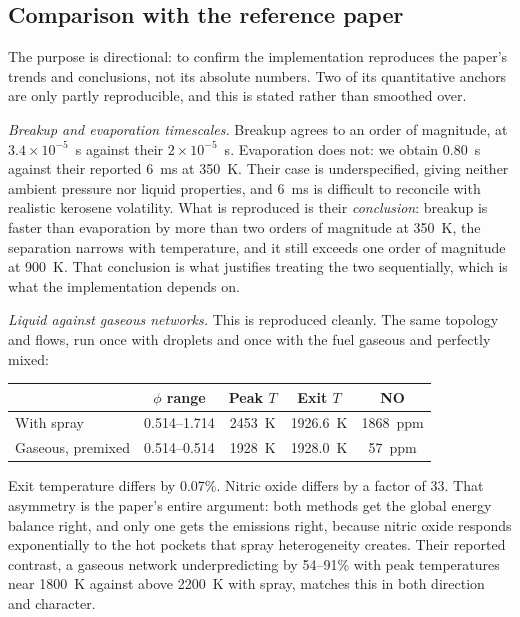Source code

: \documentclass[11pt]{article}
\begin{document}
\subsection{Comparison with the reference paper}

The purpose is directional: to confirm the implementation reproduces the paper's trends
and conclusions, not its absolute numbers. Two of its quantitative anchors are only
partly reproducible, and this is stated rather than smoothed over.

\emph{Breakup and evaporation timescales.} Breakup agrees to an order of magnitude, at
$3.4\times10^{-5}$~s against their $2\times10^{-5}$~s. Evaporation does not: we obtain
0.80~s against their reported 6~ms at 350~K. Their case is underspecified, giving neither
ambient pressure nor liquid properties, and 6~ms is difficult to reconcile with realistic
kerosene volatility. What is reproduced is their \emph{conclusion}: breakup is faster than
evaporation by more than two orders of magnitude at 350~K, the separation narrows with
temperature, and it still exceeds one order of magnitude at 900~K. That conclusion is what
justifies treating the two sequentially, which is what the implementation depends on.

\emph{Liquid against gaseous networks.} This is reproduced cleanly. The same topology and
flows, run once with droplets and once with the fuel gaseous and perfectly mixed:

\begin{center}
\begin{tabular}{lcccc}
\toprule
 & $\phi$ range & Peak $T$ & Exit $T$ & NO \\
\midrule
With spray & 0.514--1.714 & 2453~K & 1926.6~K & 1868~ppm \\
Gaseous, premixed & 0.514--0.514 & 1928~K & 1928.0~K & 57~ppm \\
\bottomrule
\end{tabular}
\end{center}

Exit temperature differs by 0.07\%. Nitric oxide differs by a factor of 33. That asymmetry
is the paper's entire argument: both methods get the global energy balance right, and only
one gets the emissions right, because nitric oxide responds exponentially to the hot
pockets that spray heterogeneity creates. Their reported contrast, a gaseous network
underpredicting by 54--91\% with peak temperatures near 1800~K against above 2200~K with
spray, matches this in both direction and character.
\end{document}
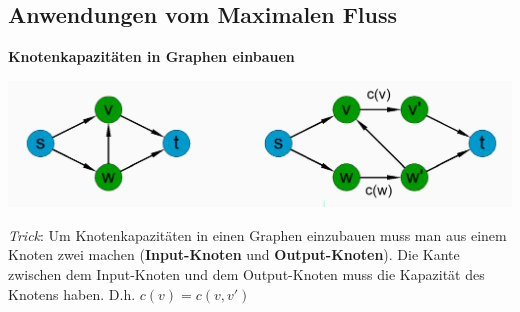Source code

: \begin{sectionbox}
\subsection{Anwendungen vom Maximalen Fluss}\medskip

\textbf{Knotenkapazitäten in Graphen einbauen}\par
\includegraphics[width = \columnwidth]{../img/KontenKap.png}\par
\textit{Trick}: Um Knotenkapazitäten in einen Graphen einzubauen muss man aus einem Knoten zwei machen (\textbf{Input-Knoten} und \textbf{Output-Knoten}). Die Kante zwischen dem Input-Knoten und dem Output-Knoten muss die Kapazität des Knotens haben. D.h. $c(v) = c(v,v')$\par\smallskip
\end{sectionbox}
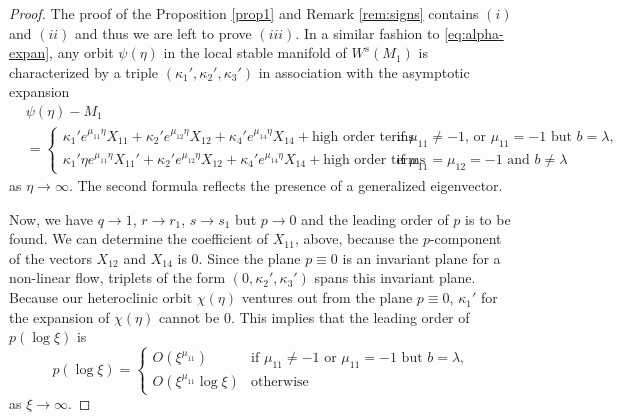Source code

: \documentclass[usletter,11pt]{article}
\def\BO{{{O}}}
\theoremstyle{remark}
\begin{document}
\begin{proof}
The proof of the Proposition \ref{prop1} and Remark \ref{rem:signs} contains $(i)$ and $(ii)$ and thus we are left to prove $(iii)$. In a similar fashion to \eqref{eq:alpha-expan}, any orbit 
$\psi(\eta)$ in the local stable manifold of $W^s(M_1)$ is characterized by a triple $(\kappa_1',\kappa_2',\kappa_3')$ in association with the asymptotic expansion
\begin{equation}
\begin{aligned}
 &\psi(\eta) -M_1\\
 &= \begin{cases} \kappa_1'e^{\mu_{11}\eta}X_{11} + \kappa_2'e^{\mu_{12}\eta}X_{12} + \kappa_4'e^{\mu_{14}\eta}X_{14} + \text{high order terms} & \text{if $\mu_{11}\ne-1$, or $\mu_{11}=-1$ but $b=\lambda$,}\\
 \kappa_1'\eta e^{\mu_{11}\eta}X_{11}' + \kappa_2'e^{\mu_{12}\eta}X_{12} + \kappa_4'e^{\mu_{14}\eta}X_{14} + \text{high order terms} & \text{if $\mu_{11}= \mu_{12} = -1$ and $b \ne \lambda$}
 \end{cases}
\end{aligned}
\end{equation}
as $\eta \rightarrow \infty$. The second formula reflects the presence of a generalized eigenvector.

Now, we have $q \rightarrow 1$, $r \rightarrow r_1$, $s \rightarrow s_1$ but $p \rightarrow 0$ and the leading order of $p$ is to be found. We can determine the coefficient 
of $X_{11}$, above, because the $p$-component of the vectors $X_{12}$ and $X_{14}$ is $0$. 
Since the plane $p\equiv0$ is an invariant plane for a non-linear flow, triplets of the form $(0,\kappa_2',\kappa_3')$ spans this invariant plane. Because our heteroclinic orbit $\chi(\eta)$ ventures out from the plane $p\equiv0$, $\kappa_1'$ for the expansion of $\chi(\eta)$ cannot be $0$.
This implies that the leading order of $p(\log\xi)$ is
$$p(\log\xi) = \begin{cases} \BO(\xi^{\mu_{11}}) & \text{if $\mu_{11}\ne-1$ or $\mu_{11}=-1$ but $b=\lambda$,}\\
 \BO(\xi^{\mu_{11}}\log\xi) & \text{otherwise}
 \end{cases}
 $$
as $\xi \rightarrow \infty$.


\end{proof}
\end{document}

■ **YOUR ASSIGNMENT**
Drop the pictures and reproduce the rest of the data above exactly.

■ **TASK RESPONSE**
Source code

: \documentclass[11pt]{article}
\begin{document}
\subsection{Comparison with the reference paper}

The purpose is directional: to confirm the implementation reproduces the paper's trends
and conclusions, not its absolute numbers. Two of its quantitative anchors are only
partly reproducible, and this is stated rather than smoothed over.

\emph{Breakup and evaporation timescales.} Breakup agrees to an order of magnitude, at
$3.4\times10^{-5}$~s against their $2\times10^{-5}$~s. Evaporation does not: we obtain
0.80~s against their reported 6~ms at 350~K. Their case is underspecified, giving neither
ambient pressure nor liquid properties, and 6~ms is difficult to reconcile with realistic
kerosene volatility. What is reproduced is their \emph{conclusion}: breakup is faster than
evaporation by more than two orders of magnitude at 350~K, the separation narrows with
temperature, and it still exceeds one order of magnitude at 900~K. That conclusion is what
justifies treating the two sequentially, which is what the implementation depends on.

\emph{Liquid against gaseous networks.} This is reproduced cleanly. The same topology and
flows, run once with droplets and once with the fuel gaseous and perfectly mixed:

\begin{center}
\begin{tabular}{lcccc}
\toprule
 & $\phi$ range & Peak $T$ & Exit $T$ & NO \\
\midrule
With spray & 0.514--1.714 & 2453~K & 1926.6~K & 1868~ppm \\
Gaseous, premixed & 0.514--0.514 & 1928~K & 1928.0~K & 57~ppm \\
\bottomrule
\end{tabular}
\end{center}

Exit temperature differs by 0.07\%. Nitric oxide differs by a factor of 33. That asymmetry
is the paper's entire argument: both methods get the global energy balance right, and only
one gets the emissions right, because nitric oxide responds exponentially to the hot
pockets that spray heterogeneity creates. Their reported contrast, a gaseous network
underpredicting by 54--91\% with peak temperatures near 1800~K against above 2200~K with
spray, matches this in both direction and character.
\end{document}
Source code

: \begin{sectionbox}
\subsection{Anwendungen vom Maximalen Fluss}\medskip

\textbf{Knotenkapazitäten in Graphen einbauen}\par
\includegraphics[width = \columnwidth]{../img/KontenKap.png}\par
\textit{Trick}: Um Knotenkapazitäten in einen Graphen einzubauen muss man aus einem Knoten zwei machen (\textbf{Input-Knoten} und \textbf{Output-Knoten}). Die Kante zwischen dem Input-Knoten und dem Output-Knoten muss die Kapazität des Knotens haben. D.h. $c(v) = c(v,v')$\par\smallskip
\end{sectionbox}
Source code

: \documentclass[usletter,11pt]{article}
\def\BO{{{O}}}
\theoremstyle{remark}
\begin{document}
\begin{proof}
The proof of the Proposition \ref{prop1} and Remark \ref{rem:signs} contains $(i)$ and $(ii)$ and thus we are left to prove $(iii)$. In a similar fashion to \eqref{eq:alpha-expan}, any orbit 
$\psi(\eta)$ in the local stable manifold of $W^s(M_1)$ is characterized by a triple $(\kappa_1',\kappa_2',\kappa_3')$ in association with the asymptotic expansion
\begin{equation}
\begin{aligned}
 &\psi(\eta) -M_1\\
 &= \begin{cases} \kappa_1'e^{\mu_{11}\eta}X_{11} + \kappa_2'e^{\mu_{12}\eta}X_{12} + \kappa_4'e^{\mu_{14}\eta}X_{14} + \text{high order terms} & \text{if $\mu_{11}\ne-1$, or $\mu_{11}=-1$ but $b=\lambda$,}\\
 \kappa_1'\eta e^{\mu_{11}\eta}X_{11}' + \kappa_2'e^{\mu_{12}\eta}X_{12} + \kappa_4'e^{\mu_{14}\eta}X_{14} + \text{high order terms} & \text{if $\mu_{11}= \mu_{12} = -1$ and $b \ne \lambda$}
 \end{cases}
\end{aligned}
\end{equation}
as $\eta \rightarrow \infty$. The second formula reflects the presence of a generalized eigenvector.

Now, we have $q \rightarrow 1$, $r \rightarrow r_1$, $s \rightarrow s_1$ but $p \rightarrow 0$ and the leading order of $p$ is to be found. We can determine the coefficient 
of $X_{11}$, above, because the $p$-component of the vectors $X_{12}$ and $X_{14}$ is $0$. 
Since the plane $p\equiv0$ is an invariant plane for a non-linear flow, triplets of the form $(0,\kappa_2',\kappa_3')$ spans this invariant plane. Because our heteroclinic orbit $\chi(\eta)$ ventures out from the plane $p\equiv0$, $\kappa_1'$ for the expansion of $\chi(\eta)$ cannot be $0$.
This implies that the leading order of $p(\log\xi)$ is
$$p(\log\xi) = \begin{cases} \BO(\xi^{\mu_{11}}) & \text{if $\mu_{11}\ne-1$ or $\mu_{11}=-1$ but $b=\lambda$,}\\
 \BO(\xi^{\mu_{11}}\log\xi) & \text{otherwise}
 \end{cases}
 $$
as $\xi \rightarrow \infty$.


\end{proof}
\end{document}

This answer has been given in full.